Our Projects
Production-tested tools and libraries that solve real problems. All open source, all battle-hardened.
Enterprise Agents
Reference implementations for production AI agents
We tested AI agents in four real-world automation scenarios, each requiring different levels of sophistication:
- Customer message routing — classifying support tickets into departments (solvable with keyword matching)
- Multi-turn customer support — handling complete conversations with tool access (requires LLM + tools)
- Contract clause extraction — identifying risk provisions in legal documents (LLMs excel here)
- Server issue remediation — diagnosing and fixing infrastructure problems (dangerous without guardrails)
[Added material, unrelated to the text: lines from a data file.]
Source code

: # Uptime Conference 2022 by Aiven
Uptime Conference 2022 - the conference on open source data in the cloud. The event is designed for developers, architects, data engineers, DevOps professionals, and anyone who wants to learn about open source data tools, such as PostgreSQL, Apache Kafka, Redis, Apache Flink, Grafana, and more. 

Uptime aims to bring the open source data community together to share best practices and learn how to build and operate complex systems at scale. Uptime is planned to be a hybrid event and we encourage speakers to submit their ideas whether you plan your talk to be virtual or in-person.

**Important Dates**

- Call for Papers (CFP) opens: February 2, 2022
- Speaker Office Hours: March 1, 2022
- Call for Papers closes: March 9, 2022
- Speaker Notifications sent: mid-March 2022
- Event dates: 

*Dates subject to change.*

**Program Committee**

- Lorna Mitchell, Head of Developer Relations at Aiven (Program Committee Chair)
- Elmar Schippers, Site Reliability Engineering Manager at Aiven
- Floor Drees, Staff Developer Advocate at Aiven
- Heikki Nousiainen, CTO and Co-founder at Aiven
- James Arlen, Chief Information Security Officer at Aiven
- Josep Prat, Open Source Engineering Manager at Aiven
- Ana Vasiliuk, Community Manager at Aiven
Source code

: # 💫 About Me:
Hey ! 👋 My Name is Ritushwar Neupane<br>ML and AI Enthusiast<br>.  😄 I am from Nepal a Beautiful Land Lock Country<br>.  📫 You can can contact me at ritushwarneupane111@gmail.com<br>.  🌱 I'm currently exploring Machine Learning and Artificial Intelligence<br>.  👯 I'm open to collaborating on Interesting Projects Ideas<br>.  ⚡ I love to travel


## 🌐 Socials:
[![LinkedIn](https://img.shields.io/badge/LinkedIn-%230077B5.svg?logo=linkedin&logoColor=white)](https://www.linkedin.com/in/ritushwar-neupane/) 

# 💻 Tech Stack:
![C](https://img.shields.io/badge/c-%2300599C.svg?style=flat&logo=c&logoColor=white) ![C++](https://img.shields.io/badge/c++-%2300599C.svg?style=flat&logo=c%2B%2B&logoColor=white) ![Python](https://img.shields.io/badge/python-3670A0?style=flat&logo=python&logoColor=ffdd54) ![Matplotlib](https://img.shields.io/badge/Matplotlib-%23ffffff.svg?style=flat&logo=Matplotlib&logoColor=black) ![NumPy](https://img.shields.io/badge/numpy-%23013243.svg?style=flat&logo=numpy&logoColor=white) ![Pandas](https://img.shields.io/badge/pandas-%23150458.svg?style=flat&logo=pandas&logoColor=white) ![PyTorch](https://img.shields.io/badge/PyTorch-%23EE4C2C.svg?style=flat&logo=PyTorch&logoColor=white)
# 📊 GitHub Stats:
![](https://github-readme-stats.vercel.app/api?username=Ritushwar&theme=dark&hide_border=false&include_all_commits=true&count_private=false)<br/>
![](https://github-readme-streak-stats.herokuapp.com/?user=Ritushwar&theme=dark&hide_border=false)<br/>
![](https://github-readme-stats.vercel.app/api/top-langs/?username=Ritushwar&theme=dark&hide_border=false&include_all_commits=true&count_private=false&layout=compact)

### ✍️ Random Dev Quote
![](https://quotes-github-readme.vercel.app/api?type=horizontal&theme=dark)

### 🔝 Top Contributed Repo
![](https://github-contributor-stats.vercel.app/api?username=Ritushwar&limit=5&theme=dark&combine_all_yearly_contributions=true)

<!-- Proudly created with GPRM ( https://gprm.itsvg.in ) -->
Each experiment includes evaluation harnesses so you can reproduce results on your own data.
PDFbench
PDF parser benchmark suite with 610+ real documents
The most comprehensive PDF parser benchmark available. We measured:
- 19 parsers — pymupdf, pdfplumber, marker, docling, Claude, GPT-4o, and more
- 610 documents — contracts, invoices, scientific papers, financial reports, forms, scans
- 6 metrics — text accuracy, structure recovery, table extraction (TEDS), speed
Raw results, evaluation scripts, and full corpus available for independent verification.
PDFsmith
Unified PDF parser interface with 11+ backend options
One API for 19+ PDF parsing backends. Switch parsers without changing code:
- Smart routing — send scanned docs to OCR backends, tables to pdfplumber, complex layouts to Claude
- Modular install — core has zero heavy dependencies; add backends as needed
- Benchmark-informed — defaults based on PDFbench findings
Claude Code Toolkit
Production-grade plugins and workflows for Claude Code
A plugin system for Claude Code built from 6+ months of daily use. Includes:
- 28 slash commands — structured workflows for explore → plan → implement → review
- 5 specialized agents — architect, test-engineer, code-reviewer, data-scientist, report-generator
- 6 domain skills — writing frameworks, D2 diagrams, ML experimentation
For practitioners who want repeatable agentic workflows, not ad-hoc prompting.